Beauty corner: Mountains
I spent a majority of my time this month on mountains, and I hope the work is showing! I’m quite pleased with the progress, given I’m not an artist at all. That being said, they are far from perfect and I have spent way too many days just sitting at my desk trying to fine tune them for little gain. So for now, I’m moving on and I will likely come back around to work on them later.
Beauty corner: Trees
Since mountains got some love, I decided it was time for the trees to get an upgrade as well. They now have a richer green color, they have variety baked in, and if you look closely, they have a slight wind effect to give them life. Check out the clip below - can you see them wiggle?
Report: Server tech playtest
In January we released a build to friends and family to validate the initial network technology. We launched a realm called Hightower and let players sign and mess around. Although attendance was low (<10), no one reported any server or network issues. This is a massive win for me, given all the heavy work put into the server tech ahead of time. (See Building a world that never sleeps). Naturally, a low amount of connected clients at sporadic times hardly tests and validates the entire stack. For that we’ll need hundreds more and plenty of “soak time”. But it is a win nonetheless to see brand new tech not fall over when the first computer that isn’t mine connect to it. It was even more satisfying to have a massive battle against my co-developer… and have him obliterate me.
Unit Pathing
Pathfinding v1 has been added to the game! This might not seem like much, and perhaps a rather trivial addition, but it is more complicated than that, unfortunately. Most game developers are likely to use Unity’s built in Navmesh and navigation - where you bake in the terrain, specify game objects that are obstacles, and let Unity do the hard work for you.
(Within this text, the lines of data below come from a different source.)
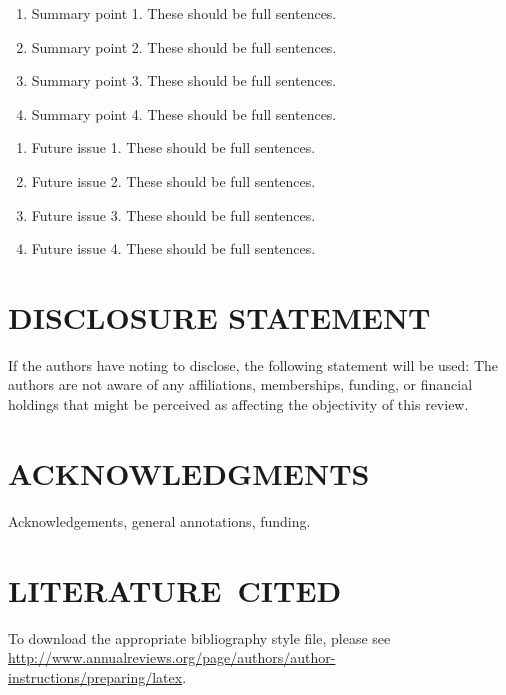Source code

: \documentclass[letterpaper]{ar-1col}
\begin{document}
\begin{summary}
\begin{enumerate}
\item Summary point 1. These should be full sentences.
\item Summary point 2. These should be full sentences.
\item Summary point 3. These should be full sentences.
\item Summary point 4. These should be full sentences.
\end{enumerate}
\end{summary}

\begin{issues}
\begin{enumerate}
\item Future issue 1. These should be full sentences.
\item Future issue 2. These should be full sentences.
\item Future issue 3. These should be full sentences.
\item Future issue 4. These should be full sentences.
\end{enumerate}
\end{issues}

\section*{DISCLOSURE STATEMENT}
If the authors have noting to disclose, the following statement will be used: The authors are not aware of any affiliations, memberships, funding, or financial holdings that
might be perceived as affecting the objectivity of this review. 

\section*{ACKNOWLEDGMENTS}
Acknowledgements, general annotations, funding.

%
\section*{LITERATURE\ CITED}

To download the appropriate bibliography style file, please see \url{http://www.annualreviews.org/page/authors/author-instructions/preparing/latex}. 
\end{document}
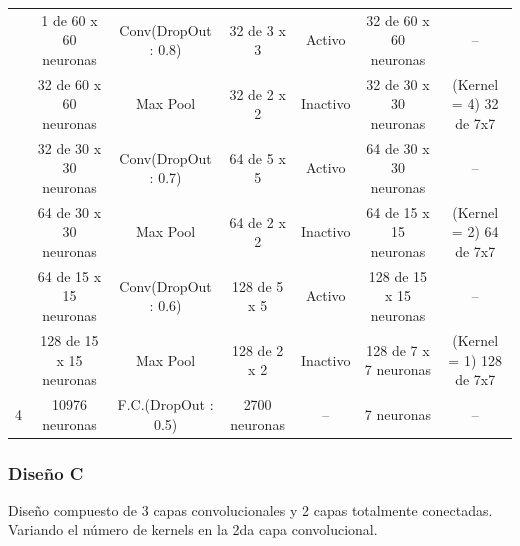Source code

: \begin{itemize}
\begin{table}[H]
\begin{center}
\begin{tabular}{|>{\scriptsize}c|>{\scriptsize}c>{\scriptsize}c>{\scriptsize}c>{\scriptsize}c>{\scriptsize}c|>{\scriptsize}c|}
				 & 1 de 60 x 60 neuronas & Conv(DropOut : 0.8) & 32 de 3 x 3 & Activo & 32 de 60 x 60 neuronas & --\\ 
				\multirow{-2}{*}{1} &  32 de 60 x 60 neuronas &  Max Pool &  32 de 2 x 2 &  Inactivo & 32 de 30 x 30 neuronas & {\cellcolor[HTML]{DAE8FC}(Kernel = 4) 32 de 7x7}\\ \hline
				 & 32 de 30 x 30 neuronas & Conv(DropOut : 0.7) & 64 de 5 x 5 & Activo & 64 de 30 x 30 neuronas & --\\ 
				\multirow{-2}{*}{2} &  64 de 30 x 30 neuronas &  Max Pool &  64 de 2 x 2 &  Inactivo & 64 de 15 x 15 neuronas & {\cellcolor[HTML]{DAE8FC}(Kernel = 2) 64 de 7x7}\\ \hline			
				{\cellcolor[HTML]{ffb3b3}} & 64 de 15 x 15 neuronas & Conv(DropOut : 0.6) & 128 de 5 x 5 & Activo & 128 de 15 x 15 neuronas & --\\ 			
				{\cellcolor[HTML]{ffb3b3} \multirow{-2}{*}{3}} &  128 de 15 x 15 neuronas &  Max Pool &  128 de 2 x 2 &  Inactivo & 128 de 7 x 7 neuronas & {\cellcolor[HTML]{DAE8FC} (Kernel = 1) 128 de 7x7 }\\ \hline
				4 &  {\cellcolor[HTML]{DAE8FC}10976 neuronas} &  F.C.(DropOut : 0.5) &  2700 neuronas &  -- & 7 neuronas & --\\ \hline
				\end{tabular}
				\end{center}
				\end{table}

				\end{itemize}
		\vspace{2.2em}
		\subsubsection{Diseño C} %
			\vspace{-1.2em}
			Diseño compuesto de 3 capas convolucionales y 2 capas totalmente conectadas. Variando el número de kernels en la 2da capa convolucional.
We don’t have that luxury. Why? Well, two primary reasons:
- The map is procedurally generated on demand, so we cannot pre-bake the navigation.
- Our server tech tells the client its path, not the other way around. The server must make this calculation. But our server is not a headless unity executable running the game as a dedicated server. We have a completely different netstack.
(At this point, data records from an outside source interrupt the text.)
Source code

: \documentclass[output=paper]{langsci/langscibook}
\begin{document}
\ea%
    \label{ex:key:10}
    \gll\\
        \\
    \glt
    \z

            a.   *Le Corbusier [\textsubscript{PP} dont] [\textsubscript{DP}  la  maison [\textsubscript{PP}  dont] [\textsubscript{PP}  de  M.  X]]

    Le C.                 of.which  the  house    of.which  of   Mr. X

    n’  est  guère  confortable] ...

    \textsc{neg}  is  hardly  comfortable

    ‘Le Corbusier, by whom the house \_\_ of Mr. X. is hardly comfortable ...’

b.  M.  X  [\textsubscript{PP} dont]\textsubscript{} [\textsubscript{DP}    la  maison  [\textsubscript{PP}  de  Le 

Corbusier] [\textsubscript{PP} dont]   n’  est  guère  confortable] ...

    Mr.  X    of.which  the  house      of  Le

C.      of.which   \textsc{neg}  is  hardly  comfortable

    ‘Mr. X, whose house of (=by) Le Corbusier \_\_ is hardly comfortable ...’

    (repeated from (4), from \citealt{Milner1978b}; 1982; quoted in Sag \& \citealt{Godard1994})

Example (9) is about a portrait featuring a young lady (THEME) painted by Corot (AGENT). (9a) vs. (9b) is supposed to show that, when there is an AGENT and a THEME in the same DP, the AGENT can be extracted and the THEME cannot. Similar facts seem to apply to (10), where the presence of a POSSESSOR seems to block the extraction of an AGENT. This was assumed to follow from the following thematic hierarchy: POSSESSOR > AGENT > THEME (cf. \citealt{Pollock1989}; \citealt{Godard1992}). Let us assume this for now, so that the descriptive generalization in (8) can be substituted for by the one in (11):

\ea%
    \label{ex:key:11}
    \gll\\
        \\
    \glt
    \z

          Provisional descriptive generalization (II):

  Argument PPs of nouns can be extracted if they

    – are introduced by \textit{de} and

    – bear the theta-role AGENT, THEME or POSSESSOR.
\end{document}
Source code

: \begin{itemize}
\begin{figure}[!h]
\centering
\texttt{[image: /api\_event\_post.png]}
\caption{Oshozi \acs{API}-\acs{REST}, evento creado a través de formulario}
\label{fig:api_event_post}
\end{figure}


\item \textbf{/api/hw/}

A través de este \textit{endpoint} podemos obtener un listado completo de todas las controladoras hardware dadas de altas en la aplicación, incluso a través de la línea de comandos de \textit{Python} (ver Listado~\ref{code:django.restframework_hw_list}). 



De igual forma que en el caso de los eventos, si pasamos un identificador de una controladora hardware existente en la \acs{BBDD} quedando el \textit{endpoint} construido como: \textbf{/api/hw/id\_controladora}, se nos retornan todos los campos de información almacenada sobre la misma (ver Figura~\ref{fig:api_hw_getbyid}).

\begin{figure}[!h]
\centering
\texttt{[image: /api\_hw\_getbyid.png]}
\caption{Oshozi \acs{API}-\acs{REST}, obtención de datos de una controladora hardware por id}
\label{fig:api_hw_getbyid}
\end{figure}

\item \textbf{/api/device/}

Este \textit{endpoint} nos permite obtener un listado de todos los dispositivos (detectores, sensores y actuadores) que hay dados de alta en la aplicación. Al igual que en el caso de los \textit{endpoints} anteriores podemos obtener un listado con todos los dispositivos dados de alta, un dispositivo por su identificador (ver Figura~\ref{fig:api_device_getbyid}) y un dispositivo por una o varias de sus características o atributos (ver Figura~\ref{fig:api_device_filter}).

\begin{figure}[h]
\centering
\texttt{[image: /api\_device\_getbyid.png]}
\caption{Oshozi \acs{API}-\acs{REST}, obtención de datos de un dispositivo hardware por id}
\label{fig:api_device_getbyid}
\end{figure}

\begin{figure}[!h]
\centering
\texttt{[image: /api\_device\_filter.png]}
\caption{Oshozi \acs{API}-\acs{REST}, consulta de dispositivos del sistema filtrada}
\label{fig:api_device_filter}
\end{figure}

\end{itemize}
This means the server that runs the entire realm must also calculate the pathfinding. Luckily, it’s set up for just a scenario. The player’s own “worker bee” (again see previous blogs) calculates the path and sends the result to the “queen bee” that runs the realm to minimize disruption and compute.

There are still some limitations we’ll work through - such as traveling over super long distances, but I’m quite pleased with v1.
For February
Our working plans for February are as follows:
- Continue to improve the look and feel of the game, adding and fine tuning the art pieces and smoothing out rough edges.
- Improve city/base expansion experience. More buildings you construct will appear outside the center city unit.
- Improve combat display. Combat panel display bugs will be sorted and multiple visual improvements will be added.
- Create stacking logic. Units can no longer stack unless certain conditions are met, and travel in and arrive in formation.
- Finalize our starting capsule art.
See you in a month!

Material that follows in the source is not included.